Since Takemitsu was profoundly influenced by Debussy (and Messiaen), his “Nuages,” one of Three Nocturnes, made an appropriate preface. Otaka and the orchestra found welcome refulgence, coupled with sensuous string tone, making one wish they had done Debussy’s entire set. But far less well-known is Twill by Twilight (1988), which Takemitsu wrote to honor Morton Feldman, who had died the previous year. Its references to fabric and illumination bring to mind Feldman’s Coptic Light, one of his last works, but I also heard some of the ravishing textures of Ravel’s Rapsodie espagnole.
Paths shows Takemitsu’s more spartan side, with a solo trumpet in an alluring, inquisitive melody. Sam Jones was utterly poised, now playing full-bore, now pivoting slightly to project into a trumpet mute on a nearby music stand.
In between came works by Akira Miyoshi (1933-2013) and Takashi Yoshimatsu (b. 1953), each demonstrating similarly refined colors. Miyoshi’s Noesis for Orchestra is a restless landscape—now calm and gentle, now with volcanic explosions, especially in the brass. Otaka showed magnificent sensitivity—coupled with a highly attentive audience—in allowing the tiniest sounds to unfold. He showed similar thought and care in Yoshimatsu’s Threnody to Toki, a solemn remembrance of a Japanese species of bird that became extinct in 1971. Otaka coaxed silken phrases punctuated by subtle warbles and creaks from the ensemble, which was arranged to evoke a bird-like shape—strings facing each other and a piano in the rear.

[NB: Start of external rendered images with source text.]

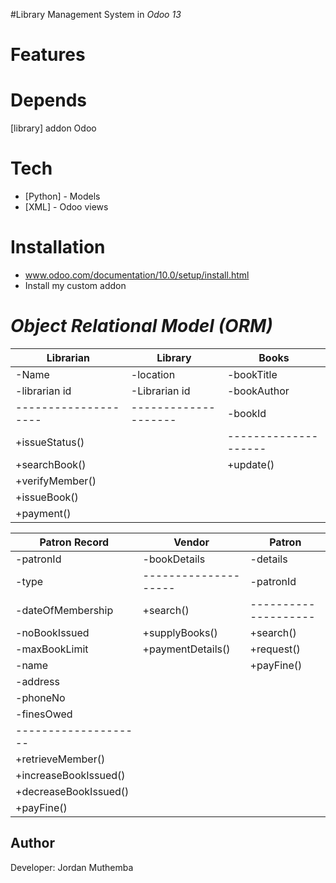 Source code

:#Library Management System in _Odoo 13_

Features
========

Depends
=======
[library] addon Odoo

Tech
====
* [Python] - Models
* [XML] - Odoo views

Installation
============
- www.odoo.com/documentation/10.0/setup/install.html
- Install my custom addon


*Object Relational Model (ORM)* 
============
Librarian           |Library             | Books              |   
--------------------|--------------------|--------------------|                      
-Name               |-location           |-bookTitle          | 
-librarian id       |-Librarian id       |-bookAuthor         |
--------------------|--------------------|-bookId             |
+issueStatus()      |                    |--------------------|
+searchBook()       |                    |+update()           |
+verifyMember()     |                    
+issueBook()        |
+payment()          |

Patron Record       | Vendor              | Patron              |
--------------------| --------------------| --------------------|
-patronId           | -bookDetails        | -details            |
-type               | --------------------| -patronId           |
-dateOfMembership   | +search()           | --------------------|
-noBookIssued       | +supplyBooks()      | +search()           |
-maxBookLimit       | +paymentDetails()   | +request()          |
-name               |                     | +payFine()          |
-address            |
-phoneNo            |
-finesOwed          |
--------------------|
+retrieveMember()    |
+increaseBookIssued()|
+decreaseBookIssued()|
+payFine()           |

Author
------
Developer: Jordan Muthemba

An ambitious violin concerto closed the evening, based on James Joyce’s Finnegan’s Wake. Takemitsu’s Far Calls. Coming, far! draws on Joyce’s density and water imagery, to create a mesmerizing canvas of tender, slow-moving shadows. The violin part, magnetically rendered by Alex Shiozaki, is mostly quiet with occasional louder eruptions, all benefiting from his pristine, formidable technique. (For the festival program booklet, Mr. Shiozaki also provided a lucid essay, “The Arrival of Western Music in Japan.”) As usual, the outstanding, committed playing from the Juilliard Orchestra would put some professional ensembles to shame. And in the entire program, Otaka’s quietly unpretentious direction, coupled with the Juilliard players’ precision, emitted the glow of a loving memorial.